Garter snakes can be very skittish and don’t really live long lives. No one quite knows why, but the Natricinae subfamily of snakes can just up and die for seemingly no reason even if they are healthy and young, and even when they do live long lives it is unlikely for them to live over 10 years. If you want a snake that is going to live a longer life and not have a chance dying for no reason a corn snake would be good. King snakes, milk snakes, and Eastern rat snakes are all good too. Eastern rat snakes (black rat snake, greenish rat snake, Everglades rat snake, and yellow rat snake being variants) are probably the snake with the most personality and intelligence out of the bunch. My rat snake girl is a lot like a lizard in her behavior with how she always want to know what I am doing. They are the largest of the recommendations with an average of 5-6ft and they are semi arboreal so they need a nice enclosure to climb in too. I also have to say something that isn’t quite a popular opinion; don’t get a BP as a first snake. They have requirements (humidity and heat) that can be a bit difficult for a new keeper to maintain (the proper equipment isn’t the cheapest), and they can have issues wanting to eat because they are too stressed for a number of reasons, and this tends to scare new keepers and have them making terrible decisions. They also aren’t the most fun to own since they aren’t very active and aren’t the smartest creatures. All of the other species mentioned are rock solid and only need temps as high as 85°F, and most don’t have higher humidity requirements.

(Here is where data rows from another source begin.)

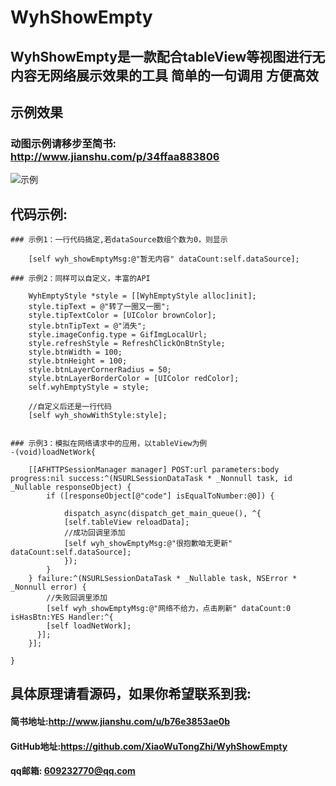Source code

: # WyhShowEmpty

## WyhShowEmpty是一款配合tableView等视图进行无内容无网络展示效果的工具 简单的一句调用 方便高效


## 示例效果 


### 动图示例请移步至简书: http://www.jianshu.com/p/34ffaa883806

![示例](http://upload-images.jianshu.io/upload_images/4097230-4431fc807b524141.png?imageMogr2/auto-orient/strip%7CimageView2/2/w/1240)

## 代码示例: 

```
### 示例1：一行代码搞定,若dataSource数组个数为0，则显示

    [self wyh_showEmptyMsg:@"暂无内容" dataCount:self.dataSource];

### 示例2：同样可以自定义，丰富的API
    
    WyhEmptyStyle *style = [[WyhEmptyStyle alloc]init];
    style.tipText = @"转了一圈又一圈";
    style.tipTextColor = [UIColor brownColor];
    style.btnTipText = @"消失";
    style.imageConfig.type = GifImgLocalUrl;
    style.refreshStyle = RefreshClickOnBtnStyle;
    style.btnWidth = 100;
    style.btnHeight = 100;
    style.btnLayerCornerRadius = 50;
    style.btnLayerBorderColor = [UIColor redColor];
    self.wyhEmptyStyle = style;

    //自定义后还是一行代码
    [self wyh_showWithStyle:style];


### 示例3：模拟在网络请求中的应用，以tableView为例
-(void)loadNetWork{

    [[AFHTTPSessionManager manager] POST:url parameters:body progress:nil success:^(NSURLSessionDataTask * _Nonnull task, id  _Nullable responseObject) {
        if ([responseObject[@"code"] isEqualToNumber:@0]) {

            dispatch_async(dispatch_get_main_queue(), ^{
            [self.tableView reloadData];
            //成功回调里添加
            [self wyh_showEmptyMsg:@"很抱歉咱无更新" dataCount:self.dataSource];
            });
        }
    } failure:^(NSURLSessionDataTask * _Nullable task, NSError * _Nonnull error) {
        //失败回调里添加
        [self wyh_showEmptyMsg:@"网络不给力，点击刷新" dataCount:0 isHasBtn:YES Handler:^{
        [self loadNetWork];
      }];
    }];

}
```


## 具体原理请看源码，如果你希望联系到我:

####   简书地址:http://www.jianshu.com/u/b76e3853ae0b
#### GitHub地址:https://github.com/XiaoWuTongZhi/WyhShowEmpty
####    qq邮箱: 609232770@qq.com 
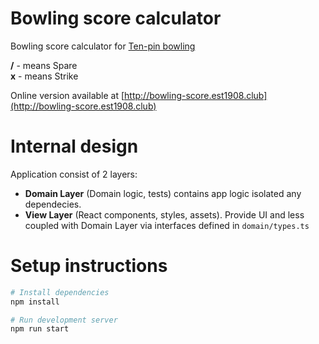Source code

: Bowling score calculator
===========

Bowling score calculator for [Ten-pin bowling](https://en.wikipedia.org/wiki/Ten-pin_bowling)

**/** - means Spare  
**x** - means Strike

Online version available at [http://bowling-score.est1908.club](http://bowling-score.est1908.club)

# Internal design

Application consist of 2 layers:

-   **Domain Layer** (Domain logic, tests) contains app logic isolated any dependecies.
-   **View Layer** (React components, styles, assets). Provide UI and less coupled with Domain Layer via interfaces defined in `domain/types.ts`

# Setup instructions

```bash
# Install dependencies
npm install

# Run development server
npm run start

```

Hello, and welcome to the morph market community!
Out of those 2 species, I would suggest a corn snake.
I would lean towards a corn snake because what you would feed them is most likely easier to find in most cases. Garters, especially as babies require a diet primarily of earthworms or small feeder fish. Depending on where you live, that could be hard to find. Garters also seem to do better with another garter snake in their enclosure. Corns are perfectly fine and overall are more content to be the only snake in their enclosure.
Also Corns are much more adaptable to handling as hatchlings. Garters seem to be a little more high strung.
If you’re thinking of purchasing a corn snake, look into Bairds rat snakes.
They are very docile, stay a good manageable size like corns, and are a perfect beginner snake. They also have amazing color changes into adulthood, which is very beautiful to watch.
The Bairds is basically the tiny cousin of the Eastern rat snake. They are both in the Pantherophis genus and have similar behavior (and appearance). Not sure about baby bairds but I know baby Easterns can be very…standoffish at first. They mock strike to try and scare you, and sometimes (but rarely) bite with those tiny little teeth. They calm pretty quickly once they are worked with though.
I second @ashleyraeanne suggestion.
Don’t get a ball python as a first snake. They are awesome snakes, but they do require pretty exact husbandry standards that have to be met to keep them stress free.
Oh totally, those 2 subspecies are very similar.
From the Bairds rats I’ve owned tho, all have been docile and I’ve never even experienced a defensive strike from them.
They seem to musk more than anything, or rattle their tail like bull/pine/gopher snakes.
Easterns rattle their tails too, and musk on occasion but not often. The babies act a lot like hognose babies with the hissing and striking to try and spook ya. I find it to be adorable, but they aren’t all like that and calm very quickly. Now Texas rat snake babies in my experience are all angry little things.
I’d agree, Texas rats are just pissed off little monsters most the time , but still harmlessly adorable.